SOURCE MATERIAL START
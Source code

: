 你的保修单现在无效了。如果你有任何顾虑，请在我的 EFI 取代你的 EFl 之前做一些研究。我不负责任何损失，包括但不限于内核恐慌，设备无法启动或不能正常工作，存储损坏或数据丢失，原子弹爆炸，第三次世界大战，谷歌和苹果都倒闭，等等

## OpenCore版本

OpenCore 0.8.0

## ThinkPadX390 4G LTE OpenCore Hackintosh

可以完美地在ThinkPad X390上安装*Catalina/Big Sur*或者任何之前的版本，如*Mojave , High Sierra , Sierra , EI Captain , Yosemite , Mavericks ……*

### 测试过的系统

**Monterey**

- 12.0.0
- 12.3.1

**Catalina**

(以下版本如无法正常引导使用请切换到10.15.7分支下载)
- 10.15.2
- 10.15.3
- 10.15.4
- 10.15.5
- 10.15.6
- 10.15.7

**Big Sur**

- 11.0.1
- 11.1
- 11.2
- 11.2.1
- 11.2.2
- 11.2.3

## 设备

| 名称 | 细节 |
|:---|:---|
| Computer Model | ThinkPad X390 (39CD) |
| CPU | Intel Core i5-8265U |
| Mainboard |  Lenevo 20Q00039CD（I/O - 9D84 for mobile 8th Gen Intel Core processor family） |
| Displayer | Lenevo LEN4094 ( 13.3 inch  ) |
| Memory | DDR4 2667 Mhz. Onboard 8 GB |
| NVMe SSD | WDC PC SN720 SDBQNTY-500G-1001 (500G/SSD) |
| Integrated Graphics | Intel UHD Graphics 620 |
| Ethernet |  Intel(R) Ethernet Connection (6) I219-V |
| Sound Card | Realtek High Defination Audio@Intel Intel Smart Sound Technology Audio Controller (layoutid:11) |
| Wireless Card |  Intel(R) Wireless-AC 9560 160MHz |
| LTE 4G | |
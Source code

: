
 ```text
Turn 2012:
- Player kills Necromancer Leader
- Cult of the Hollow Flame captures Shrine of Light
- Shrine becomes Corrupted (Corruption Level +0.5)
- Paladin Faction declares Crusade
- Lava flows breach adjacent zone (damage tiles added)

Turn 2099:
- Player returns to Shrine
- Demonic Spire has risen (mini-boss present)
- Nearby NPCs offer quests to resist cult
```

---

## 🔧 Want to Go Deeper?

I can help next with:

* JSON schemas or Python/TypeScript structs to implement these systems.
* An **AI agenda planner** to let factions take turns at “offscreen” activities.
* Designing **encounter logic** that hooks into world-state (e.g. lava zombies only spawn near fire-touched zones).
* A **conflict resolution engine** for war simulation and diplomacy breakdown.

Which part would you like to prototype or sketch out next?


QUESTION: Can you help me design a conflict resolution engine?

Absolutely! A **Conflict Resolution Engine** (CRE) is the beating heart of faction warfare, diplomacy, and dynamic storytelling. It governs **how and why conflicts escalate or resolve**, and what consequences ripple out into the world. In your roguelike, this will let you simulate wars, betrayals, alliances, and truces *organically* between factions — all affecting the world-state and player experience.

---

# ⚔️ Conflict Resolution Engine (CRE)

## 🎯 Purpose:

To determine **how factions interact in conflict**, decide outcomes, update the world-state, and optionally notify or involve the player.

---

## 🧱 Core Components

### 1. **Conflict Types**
SOURCE MATERIAL END
Going line by line, set down the data above exactly as given.

Source code

: 你的保修单现在无效了。如果你有任何顾虑，请在我的 EFI 取代你的 EFl 之前做一些研究。我不负责任何损失，包括但不限于内核恐慌，设备无法启动或不能正常工作，存储损坏或数据丢失，原子弹爆炸，第三次世界大战，谷歌和苹果都倒闭，等等

## OpenCore版本

OpenCore 0.8.0

## ThinkPadX390 4G LTE OpenCore Hackintosh

可以完美地在ThinkPad X390上安装*Catalina/Big Sur*或者任何之前的版本，如*Mojave , High Sierra , Sierra , EI Captain , Yosemite , Mavericks ……*

### 测试过的系统

**Monterey**

- 12.0.0
- 12.3.1

**Catalina**

(以下版本如无法正常引导使用请切换到10.15.7分支下载)
- 10.15.2
- 10.15.3
- 10.15.4
- 10.15.5
- 10.15.6
- 10.15.7

**Big Sur**

- 11.0.1
- 11.1
- 11.2
- 11.2.1
- 11.2.2
- 11.2.3

## 设备

| 名称 | 细节 |
|:---|:---|
| Computer Model | ThinkPad X390 (39CD) |
| CPU | Intel Core i5-8265U |
| Mainboard |  Lenevo 20Q00039CD（I/O - 9D84 for mobile 8th Gen Intel Core processor family） |
| Displayer | Lenevo LEN4094 ( 13.3 inch  ) |
| Memory | DDR4 2667 Mhz. Onboard 8 GB |
| NVMe SSD | WDC PC SN720 SDBQNTY-500G-1001 (500G/SSD) |
| Integrated Graphics | Intel UHD Graphics 620 |
| Ethernet |  Intel(R) Ethernet Connection (6) I219-V |
| Sound Card | Realtek High Defination Audio@Intel Intel Smart Sound Technology Audio Controller (layoutid:11) |
| Wireless Card |  Intel(R) Wireless-AC 9560 160MHz |
| LTE 4G | |
Source code

:
 ```text
Turn 2012:
- Player kills Necromancer Leader
- Cult of the Hollow Flame captures Shrine of Light
- Shrine becomes Corrupted (Corruption Level +0.5)
- Paladin Faction declares Crusade
- Lava flows breach adjacent zone (damage tiles added)

Turn 2099:
- Player returns to Shrine
- Demonic Spire has risen (mini-boss present)
- Nearby NPCs offer quests to resist cult
```

---

## 🔧 Want to Go Deeper?

I can help next with:

* JSON schemas or Python/TypeScript structs to implement these systems.
* An **AI agenda planner** to let factions take turns at “offscreen” activities.
* Designing **encounter logic** that hooks into world-state (e.g. lava zombies only spawn near fire-touched zones).
* A **conflict resolution engine** for war simulation and diplomacy breakdown.

Which part would you like to prototype or sketch out next?


QUESTION: Can you help me design a conflict resolution engine?

Absolutely! A **Conflict Resolution Engine** (CRE) is the beating heart of faction warfare, diplomacy, and dynamic storytelling. It governs **how and why conflicts escalate or resolve**, and what consequences ripple out into the world. In your roguelike, this will let you simulate wars, betrayals, alliances, and truces *organically* between factions — all affecting the world-state and player experience.

---

# ⚔️ Conflict Resolution Engine (CRE)

## 🎯 Purpose:

To determine **how factions interact in conflict**, decide outcomes, update the world-state, and optionally notify or involve the player.

---

## 🧱 Core Components

### 1. **Conflict Types**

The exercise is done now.